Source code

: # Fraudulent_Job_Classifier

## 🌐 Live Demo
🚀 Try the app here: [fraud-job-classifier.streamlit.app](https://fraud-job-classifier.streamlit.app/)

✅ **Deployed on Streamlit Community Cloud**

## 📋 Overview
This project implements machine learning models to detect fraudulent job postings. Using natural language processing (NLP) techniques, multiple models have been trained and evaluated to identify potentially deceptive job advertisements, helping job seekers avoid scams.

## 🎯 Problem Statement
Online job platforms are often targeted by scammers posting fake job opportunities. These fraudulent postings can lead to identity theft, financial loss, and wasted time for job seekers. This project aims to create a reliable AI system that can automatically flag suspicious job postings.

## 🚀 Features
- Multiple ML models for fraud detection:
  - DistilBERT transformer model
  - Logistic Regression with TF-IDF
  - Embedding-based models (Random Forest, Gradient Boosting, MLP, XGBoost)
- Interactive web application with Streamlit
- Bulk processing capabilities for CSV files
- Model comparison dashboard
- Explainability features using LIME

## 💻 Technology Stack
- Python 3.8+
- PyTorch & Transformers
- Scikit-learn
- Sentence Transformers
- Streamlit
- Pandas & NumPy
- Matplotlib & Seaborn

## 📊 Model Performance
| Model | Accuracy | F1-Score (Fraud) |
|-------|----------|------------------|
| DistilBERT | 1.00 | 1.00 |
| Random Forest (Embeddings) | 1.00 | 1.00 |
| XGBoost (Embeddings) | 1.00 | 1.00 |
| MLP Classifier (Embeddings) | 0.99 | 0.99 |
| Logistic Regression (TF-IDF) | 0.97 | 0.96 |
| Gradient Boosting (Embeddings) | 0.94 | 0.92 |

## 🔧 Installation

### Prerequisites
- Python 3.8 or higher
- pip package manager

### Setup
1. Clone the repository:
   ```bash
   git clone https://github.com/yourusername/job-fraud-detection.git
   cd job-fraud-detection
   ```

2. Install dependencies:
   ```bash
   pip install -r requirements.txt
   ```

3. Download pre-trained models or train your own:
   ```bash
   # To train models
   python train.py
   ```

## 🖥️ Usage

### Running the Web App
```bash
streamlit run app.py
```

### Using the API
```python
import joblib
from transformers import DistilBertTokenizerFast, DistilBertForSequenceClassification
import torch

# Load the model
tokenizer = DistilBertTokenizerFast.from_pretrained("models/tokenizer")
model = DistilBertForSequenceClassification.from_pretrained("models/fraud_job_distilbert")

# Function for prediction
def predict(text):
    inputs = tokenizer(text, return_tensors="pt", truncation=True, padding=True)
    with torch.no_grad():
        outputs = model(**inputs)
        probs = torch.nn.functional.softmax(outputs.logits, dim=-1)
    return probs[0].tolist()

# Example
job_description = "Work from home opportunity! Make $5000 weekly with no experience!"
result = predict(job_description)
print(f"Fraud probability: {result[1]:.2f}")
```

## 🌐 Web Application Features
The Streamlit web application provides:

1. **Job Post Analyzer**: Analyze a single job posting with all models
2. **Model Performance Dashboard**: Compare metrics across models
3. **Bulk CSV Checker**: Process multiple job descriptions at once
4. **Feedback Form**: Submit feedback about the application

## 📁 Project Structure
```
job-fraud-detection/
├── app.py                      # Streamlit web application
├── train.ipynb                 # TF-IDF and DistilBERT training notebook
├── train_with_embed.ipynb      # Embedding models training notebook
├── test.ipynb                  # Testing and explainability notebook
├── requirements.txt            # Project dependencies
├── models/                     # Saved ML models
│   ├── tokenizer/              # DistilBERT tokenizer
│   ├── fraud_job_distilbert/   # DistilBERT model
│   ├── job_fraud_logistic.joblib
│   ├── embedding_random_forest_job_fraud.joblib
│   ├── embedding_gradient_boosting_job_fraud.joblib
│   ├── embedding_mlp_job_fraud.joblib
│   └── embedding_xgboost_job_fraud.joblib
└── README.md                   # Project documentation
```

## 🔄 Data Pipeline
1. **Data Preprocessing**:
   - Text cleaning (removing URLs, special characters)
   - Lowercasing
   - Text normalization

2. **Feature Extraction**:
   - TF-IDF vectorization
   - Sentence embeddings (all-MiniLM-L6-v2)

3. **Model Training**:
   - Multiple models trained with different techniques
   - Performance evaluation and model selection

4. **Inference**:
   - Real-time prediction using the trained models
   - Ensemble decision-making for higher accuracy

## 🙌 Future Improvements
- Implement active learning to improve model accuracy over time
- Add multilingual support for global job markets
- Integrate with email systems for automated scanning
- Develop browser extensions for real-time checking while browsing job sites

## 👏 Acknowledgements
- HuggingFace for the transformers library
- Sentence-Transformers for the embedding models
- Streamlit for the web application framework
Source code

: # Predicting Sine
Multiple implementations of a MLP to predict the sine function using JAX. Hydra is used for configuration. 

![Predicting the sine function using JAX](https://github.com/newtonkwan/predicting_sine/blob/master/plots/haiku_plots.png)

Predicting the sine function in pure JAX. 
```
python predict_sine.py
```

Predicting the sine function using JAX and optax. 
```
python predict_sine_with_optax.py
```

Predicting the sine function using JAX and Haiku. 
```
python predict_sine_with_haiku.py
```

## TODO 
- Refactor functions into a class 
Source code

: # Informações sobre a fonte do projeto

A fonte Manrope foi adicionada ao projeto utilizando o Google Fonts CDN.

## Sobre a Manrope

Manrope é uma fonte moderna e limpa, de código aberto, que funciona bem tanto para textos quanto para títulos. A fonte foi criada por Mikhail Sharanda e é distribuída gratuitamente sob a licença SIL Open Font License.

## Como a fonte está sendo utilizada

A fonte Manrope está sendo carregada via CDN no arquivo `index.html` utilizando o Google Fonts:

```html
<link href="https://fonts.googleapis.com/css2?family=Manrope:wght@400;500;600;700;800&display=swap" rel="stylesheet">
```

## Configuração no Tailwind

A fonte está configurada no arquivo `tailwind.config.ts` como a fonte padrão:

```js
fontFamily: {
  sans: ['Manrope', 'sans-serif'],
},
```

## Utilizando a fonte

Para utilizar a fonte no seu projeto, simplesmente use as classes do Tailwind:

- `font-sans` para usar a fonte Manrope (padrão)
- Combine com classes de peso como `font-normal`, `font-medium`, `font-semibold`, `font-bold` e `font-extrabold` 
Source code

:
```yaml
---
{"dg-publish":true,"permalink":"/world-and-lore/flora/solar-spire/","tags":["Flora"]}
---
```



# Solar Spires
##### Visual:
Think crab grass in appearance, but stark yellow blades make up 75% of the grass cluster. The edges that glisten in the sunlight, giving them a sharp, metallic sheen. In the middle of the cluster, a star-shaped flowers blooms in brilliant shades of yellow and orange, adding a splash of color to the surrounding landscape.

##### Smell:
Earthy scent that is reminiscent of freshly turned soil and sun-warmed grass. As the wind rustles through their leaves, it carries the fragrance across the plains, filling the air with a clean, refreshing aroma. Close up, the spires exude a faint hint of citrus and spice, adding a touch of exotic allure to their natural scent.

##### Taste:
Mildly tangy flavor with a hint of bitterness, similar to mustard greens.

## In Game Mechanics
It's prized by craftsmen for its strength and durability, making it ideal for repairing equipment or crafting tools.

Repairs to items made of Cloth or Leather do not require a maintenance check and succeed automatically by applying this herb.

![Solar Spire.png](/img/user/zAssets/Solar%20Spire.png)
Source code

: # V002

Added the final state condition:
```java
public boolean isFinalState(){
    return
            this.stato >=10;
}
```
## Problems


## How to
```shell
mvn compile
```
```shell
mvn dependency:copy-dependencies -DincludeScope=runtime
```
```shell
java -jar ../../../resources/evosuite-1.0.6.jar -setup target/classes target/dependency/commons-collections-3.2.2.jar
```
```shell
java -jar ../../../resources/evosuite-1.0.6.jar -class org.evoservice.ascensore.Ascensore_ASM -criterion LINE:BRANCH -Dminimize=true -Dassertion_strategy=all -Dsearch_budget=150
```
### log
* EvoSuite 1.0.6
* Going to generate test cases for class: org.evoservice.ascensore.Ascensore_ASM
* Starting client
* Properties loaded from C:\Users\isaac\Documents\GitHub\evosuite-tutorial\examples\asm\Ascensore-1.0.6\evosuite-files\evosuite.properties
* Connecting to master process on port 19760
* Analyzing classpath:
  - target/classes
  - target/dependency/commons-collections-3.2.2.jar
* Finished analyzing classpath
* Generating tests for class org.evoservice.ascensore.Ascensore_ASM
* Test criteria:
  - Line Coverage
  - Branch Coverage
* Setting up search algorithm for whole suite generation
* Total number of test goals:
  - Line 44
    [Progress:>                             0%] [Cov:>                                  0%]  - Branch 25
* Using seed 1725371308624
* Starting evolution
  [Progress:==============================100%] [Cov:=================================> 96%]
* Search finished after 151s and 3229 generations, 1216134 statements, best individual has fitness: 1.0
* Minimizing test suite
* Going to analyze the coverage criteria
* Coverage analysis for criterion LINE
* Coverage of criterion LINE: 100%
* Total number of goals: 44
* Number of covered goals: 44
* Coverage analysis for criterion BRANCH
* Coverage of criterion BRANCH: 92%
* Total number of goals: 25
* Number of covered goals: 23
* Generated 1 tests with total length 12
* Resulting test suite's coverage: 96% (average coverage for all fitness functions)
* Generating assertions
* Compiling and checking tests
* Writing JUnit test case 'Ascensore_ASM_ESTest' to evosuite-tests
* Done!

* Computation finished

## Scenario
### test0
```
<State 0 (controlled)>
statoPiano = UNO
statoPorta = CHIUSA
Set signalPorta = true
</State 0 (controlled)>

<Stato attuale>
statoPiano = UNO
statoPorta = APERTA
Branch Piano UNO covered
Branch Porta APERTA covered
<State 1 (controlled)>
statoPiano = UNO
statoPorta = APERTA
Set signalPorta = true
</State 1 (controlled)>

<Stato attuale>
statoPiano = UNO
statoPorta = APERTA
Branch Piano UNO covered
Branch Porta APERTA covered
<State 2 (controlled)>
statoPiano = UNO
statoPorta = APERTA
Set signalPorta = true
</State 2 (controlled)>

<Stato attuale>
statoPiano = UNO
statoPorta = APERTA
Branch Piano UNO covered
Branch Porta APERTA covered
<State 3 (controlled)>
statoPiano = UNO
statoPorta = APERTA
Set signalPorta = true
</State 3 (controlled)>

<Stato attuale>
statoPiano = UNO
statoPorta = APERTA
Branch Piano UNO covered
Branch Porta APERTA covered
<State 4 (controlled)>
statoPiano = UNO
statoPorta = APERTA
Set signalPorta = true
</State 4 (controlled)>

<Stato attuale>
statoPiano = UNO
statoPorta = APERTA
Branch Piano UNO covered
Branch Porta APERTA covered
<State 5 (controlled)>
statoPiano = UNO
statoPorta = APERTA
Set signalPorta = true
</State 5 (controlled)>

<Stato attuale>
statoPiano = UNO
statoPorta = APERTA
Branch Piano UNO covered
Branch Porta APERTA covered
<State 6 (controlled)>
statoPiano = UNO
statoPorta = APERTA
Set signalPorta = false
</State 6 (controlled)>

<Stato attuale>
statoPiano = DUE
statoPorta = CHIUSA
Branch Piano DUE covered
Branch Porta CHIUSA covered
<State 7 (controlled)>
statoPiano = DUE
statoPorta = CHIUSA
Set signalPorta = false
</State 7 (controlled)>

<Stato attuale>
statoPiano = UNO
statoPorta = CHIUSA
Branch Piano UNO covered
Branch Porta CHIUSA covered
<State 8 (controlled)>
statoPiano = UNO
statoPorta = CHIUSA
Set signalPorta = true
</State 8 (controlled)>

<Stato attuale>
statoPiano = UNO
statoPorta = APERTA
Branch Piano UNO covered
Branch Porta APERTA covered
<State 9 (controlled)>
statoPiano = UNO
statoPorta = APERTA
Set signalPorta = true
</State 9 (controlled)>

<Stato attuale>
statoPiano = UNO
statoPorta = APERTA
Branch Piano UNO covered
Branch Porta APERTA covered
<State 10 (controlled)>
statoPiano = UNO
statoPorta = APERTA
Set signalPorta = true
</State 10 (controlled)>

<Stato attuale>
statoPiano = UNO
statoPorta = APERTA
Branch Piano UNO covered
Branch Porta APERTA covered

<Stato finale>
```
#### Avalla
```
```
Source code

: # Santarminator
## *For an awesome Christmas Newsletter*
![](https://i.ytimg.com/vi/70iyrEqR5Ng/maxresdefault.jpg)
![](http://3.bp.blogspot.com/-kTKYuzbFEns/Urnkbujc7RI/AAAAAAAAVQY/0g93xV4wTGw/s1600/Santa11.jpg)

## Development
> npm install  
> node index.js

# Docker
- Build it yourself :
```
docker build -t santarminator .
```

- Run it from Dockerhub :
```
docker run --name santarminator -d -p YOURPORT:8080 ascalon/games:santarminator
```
▬▬▬▬▬▬
EXERCISE BRIEF. Starting at the first line of the listing, retype every line up to and including the one with "## 🔧 Installation".

ANSWER SECTION.
Source code

: # Fraudulent_Job_Classifier

## 🌐 Live Demo
🚀 Try the app here: [fraud-job-classifier.streamlit.app](https://fraud-job-classifier.streamlit.app/)

✅ **Deployed on Streamlit Community Cloud**

## 📋 Overview
This project implements machine learning models to detect fraudulent job postings. Using natural language processing (NLP) techniques, multiple models have been trained and evaluated to identify potentially deceptive job advertisements, helping job seekers avoid scams.

## 🎯 Problem Statement
Online job platforms are often targeted by scammers posting fake job opportunities. These fraudulent postings can lead to identity theft, financial loss, and wasted time for job seekers. This project aims to create a reliable AI system that can automatically flag suspicious job postings.

## 🚀 Features
- Multiple ML models for fraud detection:
  - DistilBERT transformer model
  - Logistic Regression with TF-IDF
  - Embedding-based models (Random Forest, Gradient Boosting, MLP, XGBoost)
- Interactive web application with Streamlit
- Bulk processing capabilities for CSV files
- Model comparison dashboard
- Explainability features using LIME

## 💻 Technology Stack
- Python 3.8+
- PyTorch & Transformers
- Scikit-learn
- Sentence Transformers
- Streamlit
- Pandas & NumPy
- Matplotlib & Seaborn

## 📊 Model Performance
| Model | Accuracy | F1-Score (Fraud) |
|-------|----------|------------------|
| DistilBERT | 1.00 | 1.00 |
| Random Forest (Embeddings) | 1.00 | 1.00 |
| XGBoost (Embeddings) | 1.00 | 1.00 |
| MLP Classifier (Embeddings) | 0.99 | 0.99 |
| Logistic Regression (TF-IDF) | 0.97 | 0.96 |
| Gradient Boosting (Embeddings) | 0.94 | 0.92 |

## 🔧 Installation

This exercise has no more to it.